ECB President Mario Draghi yesterday reduced the deposit rate to minus 0.1% from zero in a bid to spur bank lending and boost the economy, making it the world’s first major central bank to use a negative rate. The ruble advanced along with many other east European assets on bets more capital would flow into higher-yielding and riskier assets.

The ECB “stimulated risk appetite and euro weakening, along with the strengthening of a number of EM currencies, including the ruble,” Alexander Morozov, Moscow-based chief economist for Russia & the Commonwealth of Independent States at HSBC, said by e-mail. “From the fundamental point of view, the ruble looks too strong, thus we expect a resumption of the weakening trend in the next few weeks.”

Russia’s economy will expand 0.2% this year, the slowest pace since a 2009 recession, according to International Monetary Fund forecasts.

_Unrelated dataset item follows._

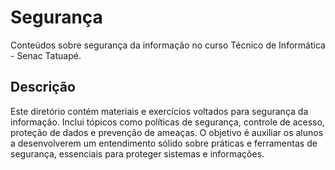 # Segurança

Conteúdos sobre segurança da informação no curso Técnico de Informática - Senac Tatuapé.

## Descrição

Este diretório contém materiais e exercícios voltados para segurança da informação. Inclui tópicos como políticas de segurança, controle de acesso, proteção de dados e prevenção de ameaças. O objetivo é auxiliar os alunos a desenvolverem um entendimento sólido sobre práticas e ferramentas de segurança, essenciais para proteger sistemas e informações.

The central bank increased interest rates by 200 basis points to 7.5% this year to help shore up the ruble amid capital outflows following President Vladimir Putin’s incursion in Ukraine.

Bearish Options

While the increases helped calm financial markets, they also impacted money-market rates and made borrowing more costly for Russian companies, Сentral Bank Deputy Chairman Ksenia Yudaeva said in London yesterday.

The ruble has appreciated 2.9% against the dollar and 4.9% versus euro over the last month as tension surrounding Ukraine declined along with speculation over further U.S. and European Union sanctions against Russia.

The Russian currency has a 67% chance of weakening 3% to the dollar over the next three months, while it has a 39% probability of appreciation by the same scale, according to options data compiled by Bloomberg.

The ECB opened a 400 billion euro or U.S. $542 billion liquidity channel tied to bank lending and officials will start work on an asset-purchase plan.

“The ECB’s actions are positive for all emerging markets,” Dmitry Dorofeev, a money manager at BCS Financial Group in Moscow, said in e-mailed comments. They “will help the ruble as well by increasing its carry appeal compared with European countries, Russia’s main trading partners.”

The ruble was 0.7 stronger versus the regulator’s target dollar-euro basket. Benchmark government bonds due February 2027 rose, pushing down the yield 10 basis points to 8.57%, the lowest since February 28.